Snead, 56, and her husband, Sam, 64, run a real estate company in this charming Northern Virginia town at the base of Shenandoah National Park, where majestic Skyline Drive meanders down to North Carolina.
They have owned the company for more than 30 years. In 2009 they had ten agents and two offices; today they have three agents and one office.
“We are very fortunate and blessed to be able to keep our doors open still, but it has been a struggle,” she said. Housing keeps America’s economy going, she said, and “Obama has clearly never understood that.”
Snead and her husband are not fanatical Republicans. They are independent voters who, for the first time, have a political sign in front of their business along John Marshall Highway, which runs through the center of town.
The large cardboard Romney-Ryan sign waves in the wind as cars filled with urban Virginians and Washingtonians enter the national park, known for its cascading waterfalls, spectacular vistas, hikes on the Appalachian Trail, primitive camping, rustic lodges and steep climbs for cyclists on weekend escapes.
“I do most of the property management for our business, taking care of the rental properties,” she explained. “That has been the toughest part to watch. It seems like every week I have people who are losing their jobs and saying, ‘I can’t pay the rent.’ ”
Things like that don't just impact the person who lost a job, she said. “It impacts my livelihood, theirs, the grocery store down the street, the shops in and around town, the tax base, the schools – the entire soul of the community.
“In my younger days I used to work in factories where we made things. I have been an employee and I have been a boss, so I completely understand who Mitt Romney is and what he can do for the country.”
Armando Torres, 53, a Democrat from Bristow in suburban Northern Virginia, is a master electrician and engineer; he also owns a small property-management business.
“We have just been devastated, not only in this economy but in the decisions we have to make for our future,” he said.
Torres works as an electrical engineer during the day, then runs his own business after punching out. He worries about his employees every minute of every day: “It’s gotten to the point where I am not bringing in enough to make payroll, which means I am either laying people off or borrowing money.”
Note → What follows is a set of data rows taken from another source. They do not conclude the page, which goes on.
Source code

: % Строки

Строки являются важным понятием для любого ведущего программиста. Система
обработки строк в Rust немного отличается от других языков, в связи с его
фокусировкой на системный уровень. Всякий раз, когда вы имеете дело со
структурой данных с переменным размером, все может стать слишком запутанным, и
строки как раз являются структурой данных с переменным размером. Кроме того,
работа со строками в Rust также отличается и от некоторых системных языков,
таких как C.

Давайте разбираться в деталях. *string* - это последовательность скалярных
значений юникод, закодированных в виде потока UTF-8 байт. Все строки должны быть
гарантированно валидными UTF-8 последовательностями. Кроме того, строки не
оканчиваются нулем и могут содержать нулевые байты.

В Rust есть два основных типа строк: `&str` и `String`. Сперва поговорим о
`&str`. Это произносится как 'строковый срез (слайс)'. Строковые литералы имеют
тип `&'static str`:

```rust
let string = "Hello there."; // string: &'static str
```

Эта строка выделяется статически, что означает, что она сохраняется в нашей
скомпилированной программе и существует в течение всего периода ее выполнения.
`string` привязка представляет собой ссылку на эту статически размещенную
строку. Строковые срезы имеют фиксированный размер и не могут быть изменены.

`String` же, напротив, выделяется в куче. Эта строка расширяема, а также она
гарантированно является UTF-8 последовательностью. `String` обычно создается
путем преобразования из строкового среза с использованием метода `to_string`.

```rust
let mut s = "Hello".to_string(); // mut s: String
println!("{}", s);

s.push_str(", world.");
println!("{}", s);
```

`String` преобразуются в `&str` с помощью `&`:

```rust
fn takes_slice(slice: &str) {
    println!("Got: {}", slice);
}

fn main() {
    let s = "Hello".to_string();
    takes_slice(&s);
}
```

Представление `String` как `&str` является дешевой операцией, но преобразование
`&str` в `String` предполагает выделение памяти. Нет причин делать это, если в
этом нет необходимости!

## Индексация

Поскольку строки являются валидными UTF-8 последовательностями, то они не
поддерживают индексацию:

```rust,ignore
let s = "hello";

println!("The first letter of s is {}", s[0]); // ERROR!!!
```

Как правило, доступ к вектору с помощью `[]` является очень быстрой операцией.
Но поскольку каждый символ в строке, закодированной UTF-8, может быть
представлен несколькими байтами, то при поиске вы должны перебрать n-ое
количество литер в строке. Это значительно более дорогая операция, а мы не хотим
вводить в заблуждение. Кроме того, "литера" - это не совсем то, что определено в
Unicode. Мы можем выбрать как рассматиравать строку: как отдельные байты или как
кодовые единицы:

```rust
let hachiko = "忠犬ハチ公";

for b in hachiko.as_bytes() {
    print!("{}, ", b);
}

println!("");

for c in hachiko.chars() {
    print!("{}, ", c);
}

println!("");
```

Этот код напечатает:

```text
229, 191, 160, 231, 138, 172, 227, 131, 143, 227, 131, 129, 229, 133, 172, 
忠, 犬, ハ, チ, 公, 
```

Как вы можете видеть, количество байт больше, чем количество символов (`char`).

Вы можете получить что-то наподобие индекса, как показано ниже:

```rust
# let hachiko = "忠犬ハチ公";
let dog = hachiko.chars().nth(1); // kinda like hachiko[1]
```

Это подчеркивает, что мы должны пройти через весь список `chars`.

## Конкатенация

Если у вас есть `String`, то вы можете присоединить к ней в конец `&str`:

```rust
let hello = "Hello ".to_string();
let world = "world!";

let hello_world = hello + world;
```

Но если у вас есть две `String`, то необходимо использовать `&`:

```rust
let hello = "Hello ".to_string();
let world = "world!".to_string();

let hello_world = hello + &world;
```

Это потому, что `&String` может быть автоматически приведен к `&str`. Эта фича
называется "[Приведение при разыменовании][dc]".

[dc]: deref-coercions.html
He and his wife, Kim, said Romney has their full support in November.
“It is vital that he wins,” Torres said emphatically.
In 2008, Northern Virginia made up about a third of the vote for president in Virginia, and Barack Obama rolled to a 59-41 margin there, according to Kyle Kondik, a University of Virginia political analyst.
“Virginia’s three main urban areas – Northern Virginia, Hampton Roads and Greater Richmond – made up 70 percent of the vote in 2008, and Obama won all three areas,” Kondik explained.
Romney could flip Greater Richmond, but he needs to hold down Obama's margins elsewhere.
Democrats and independents such as the Sneads and the Torreses in Northern Virginia could easily cut into Obama's support.
Travel south on U.S. 220, no visible support exists for Obama or for Tim Kaine, seeking Virginia’s open U.S. Senate seat against Republican George Allen. But signs for Allen and Romney are everywhere.
On one large sign touting this as “Obama, Kaine and Douglas country” – referring to John Douglas, a conservative Democrat running for Congress – the names of Obama and Kaine are covered by duct tape.
The 30 percent of Virginians living in more-rural areas will support Romney by big margins, but he faces demographic challenges elsewhere, Kondik predicts.
“Virginia doesn't have nearly the same amount of non-college-educated whites as some other battlegrounds, like Ohio,” he said. “That's the group where Obama has seen a lot of erosion in support.”
And that, he thinks, makes Virginia “basically a coin flip right now."